Stored data entries:
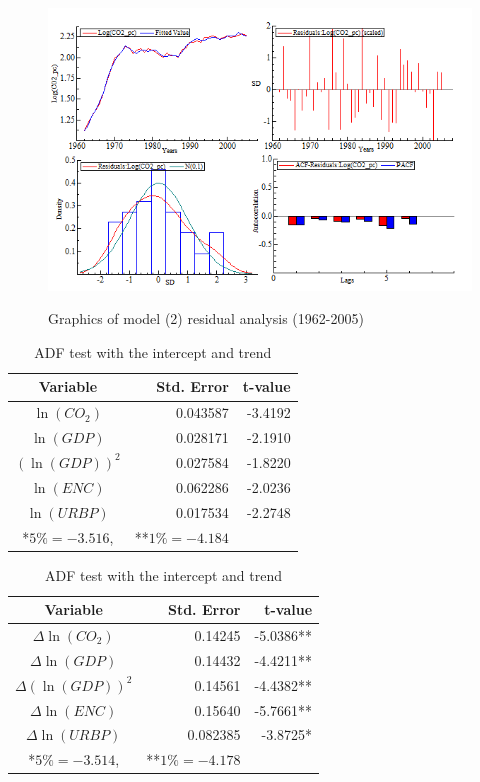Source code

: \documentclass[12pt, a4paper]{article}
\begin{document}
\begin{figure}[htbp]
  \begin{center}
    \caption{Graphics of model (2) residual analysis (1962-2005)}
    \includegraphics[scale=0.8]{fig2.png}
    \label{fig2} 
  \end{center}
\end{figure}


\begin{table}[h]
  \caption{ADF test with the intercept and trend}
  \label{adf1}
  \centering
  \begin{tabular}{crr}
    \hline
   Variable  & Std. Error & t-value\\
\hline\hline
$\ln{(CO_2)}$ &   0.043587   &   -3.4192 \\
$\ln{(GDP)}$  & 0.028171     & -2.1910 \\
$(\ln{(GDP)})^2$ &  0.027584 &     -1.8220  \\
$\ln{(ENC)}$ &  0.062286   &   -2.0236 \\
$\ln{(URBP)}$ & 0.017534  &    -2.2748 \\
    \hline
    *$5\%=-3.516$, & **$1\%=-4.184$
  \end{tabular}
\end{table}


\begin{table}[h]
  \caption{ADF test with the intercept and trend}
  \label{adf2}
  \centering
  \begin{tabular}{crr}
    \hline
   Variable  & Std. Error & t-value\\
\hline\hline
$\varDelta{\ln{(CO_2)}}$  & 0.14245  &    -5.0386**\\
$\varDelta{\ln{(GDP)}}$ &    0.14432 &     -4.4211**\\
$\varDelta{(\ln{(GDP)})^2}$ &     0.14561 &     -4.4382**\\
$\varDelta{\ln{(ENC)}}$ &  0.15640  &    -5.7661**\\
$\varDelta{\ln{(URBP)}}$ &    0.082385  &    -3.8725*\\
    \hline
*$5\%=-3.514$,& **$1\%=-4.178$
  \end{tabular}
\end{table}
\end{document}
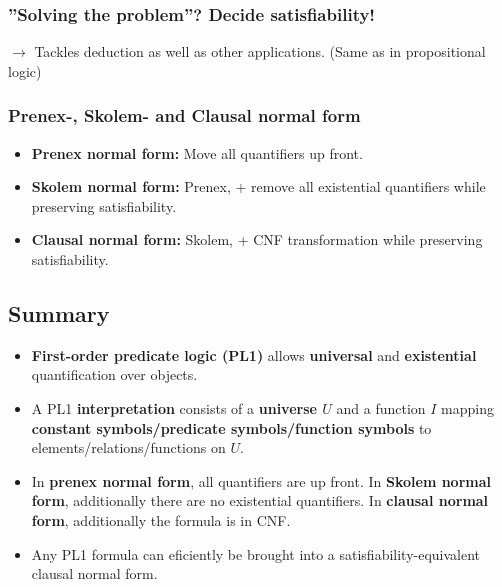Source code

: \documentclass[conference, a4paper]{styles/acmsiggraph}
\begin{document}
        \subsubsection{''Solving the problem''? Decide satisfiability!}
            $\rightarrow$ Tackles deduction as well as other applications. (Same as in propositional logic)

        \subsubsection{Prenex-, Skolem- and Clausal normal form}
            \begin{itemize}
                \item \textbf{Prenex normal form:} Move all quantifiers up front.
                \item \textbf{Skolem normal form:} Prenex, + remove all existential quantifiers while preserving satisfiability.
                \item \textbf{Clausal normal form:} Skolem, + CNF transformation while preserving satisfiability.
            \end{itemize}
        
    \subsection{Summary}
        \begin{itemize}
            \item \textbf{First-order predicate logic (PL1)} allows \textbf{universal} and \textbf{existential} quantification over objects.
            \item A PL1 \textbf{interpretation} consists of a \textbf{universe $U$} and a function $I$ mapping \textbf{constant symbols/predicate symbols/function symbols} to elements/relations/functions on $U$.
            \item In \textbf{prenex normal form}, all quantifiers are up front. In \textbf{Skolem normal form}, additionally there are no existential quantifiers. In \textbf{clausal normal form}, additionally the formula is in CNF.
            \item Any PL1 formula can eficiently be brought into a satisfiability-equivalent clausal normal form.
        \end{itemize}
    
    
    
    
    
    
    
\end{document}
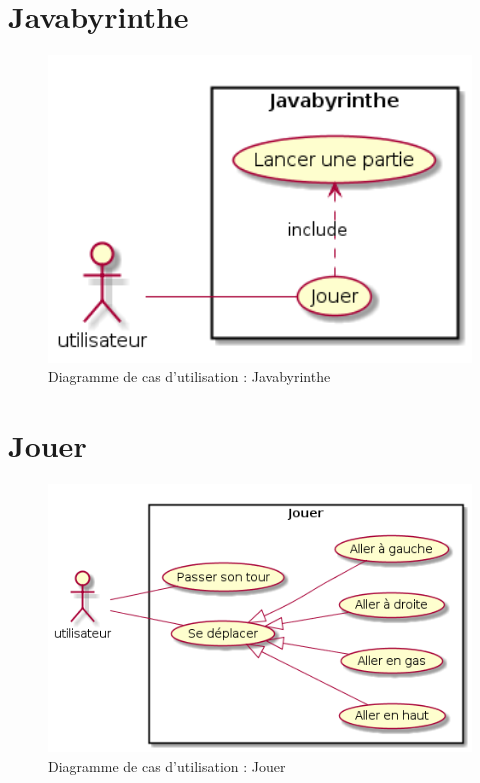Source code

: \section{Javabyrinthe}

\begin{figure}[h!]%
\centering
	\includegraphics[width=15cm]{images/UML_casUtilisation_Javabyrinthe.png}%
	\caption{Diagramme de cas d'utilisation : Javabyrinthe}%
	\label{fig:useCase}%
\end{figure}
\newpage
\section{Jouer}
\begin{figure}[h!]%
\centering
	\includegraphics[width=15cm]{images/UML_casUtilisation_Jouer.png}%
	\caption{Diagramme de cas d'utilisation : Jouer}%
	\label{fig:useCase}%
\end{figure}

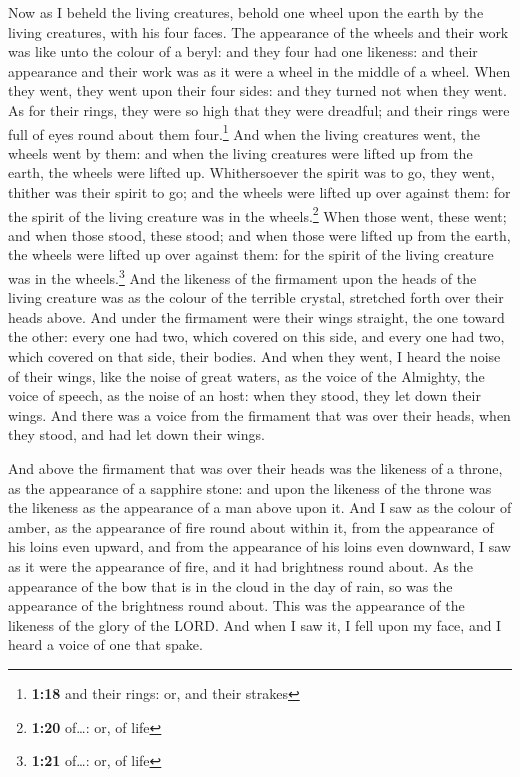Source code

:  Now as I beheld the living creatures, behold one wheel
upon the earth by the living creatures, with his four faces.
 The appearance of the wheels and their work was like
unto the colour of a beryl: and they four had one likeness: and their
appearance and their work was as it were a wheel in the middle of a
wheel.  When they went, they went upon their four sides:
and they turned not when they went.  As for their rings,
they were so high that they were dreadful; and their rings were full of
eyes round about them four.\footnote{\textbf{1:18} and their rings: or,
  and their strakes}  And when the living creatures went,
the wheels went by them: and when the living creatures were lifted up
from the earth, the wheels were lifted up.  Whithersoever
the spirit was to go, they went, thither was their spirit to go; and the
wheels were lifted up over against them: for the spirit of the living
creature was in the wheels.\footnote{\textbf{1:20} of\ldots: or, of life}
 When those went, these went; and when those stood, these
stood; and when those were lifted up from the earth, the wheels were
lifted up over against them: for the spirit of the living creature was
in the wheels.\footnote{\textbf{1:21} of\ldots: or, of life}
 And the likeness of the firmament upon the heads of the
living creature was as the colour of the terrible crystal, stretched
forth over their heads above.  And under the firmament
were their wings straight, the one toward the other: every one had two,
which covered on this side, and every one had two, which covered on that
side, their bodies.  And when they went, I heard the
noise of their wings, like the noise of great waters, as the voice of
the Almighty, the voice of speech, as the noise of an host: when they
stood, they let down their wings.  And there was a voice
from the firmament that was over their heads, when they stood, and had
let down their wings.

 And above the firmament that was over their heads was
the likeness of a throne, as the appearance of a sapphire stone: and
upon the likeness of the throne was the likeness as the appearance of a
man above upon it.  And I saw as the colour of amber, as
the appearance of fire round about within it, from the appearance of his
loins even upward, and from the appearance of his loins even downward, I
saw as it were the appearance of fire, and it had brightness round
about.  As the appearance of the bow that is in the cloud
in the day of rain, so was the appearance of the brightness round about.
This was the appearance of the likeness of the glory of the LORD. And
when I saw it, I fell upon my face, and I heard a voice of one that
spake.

▶ _Exercise objective_: Please give a count of the lines in the records where the word "preserving" occurs, with nothing besides it.

▶ _Written answer_: 2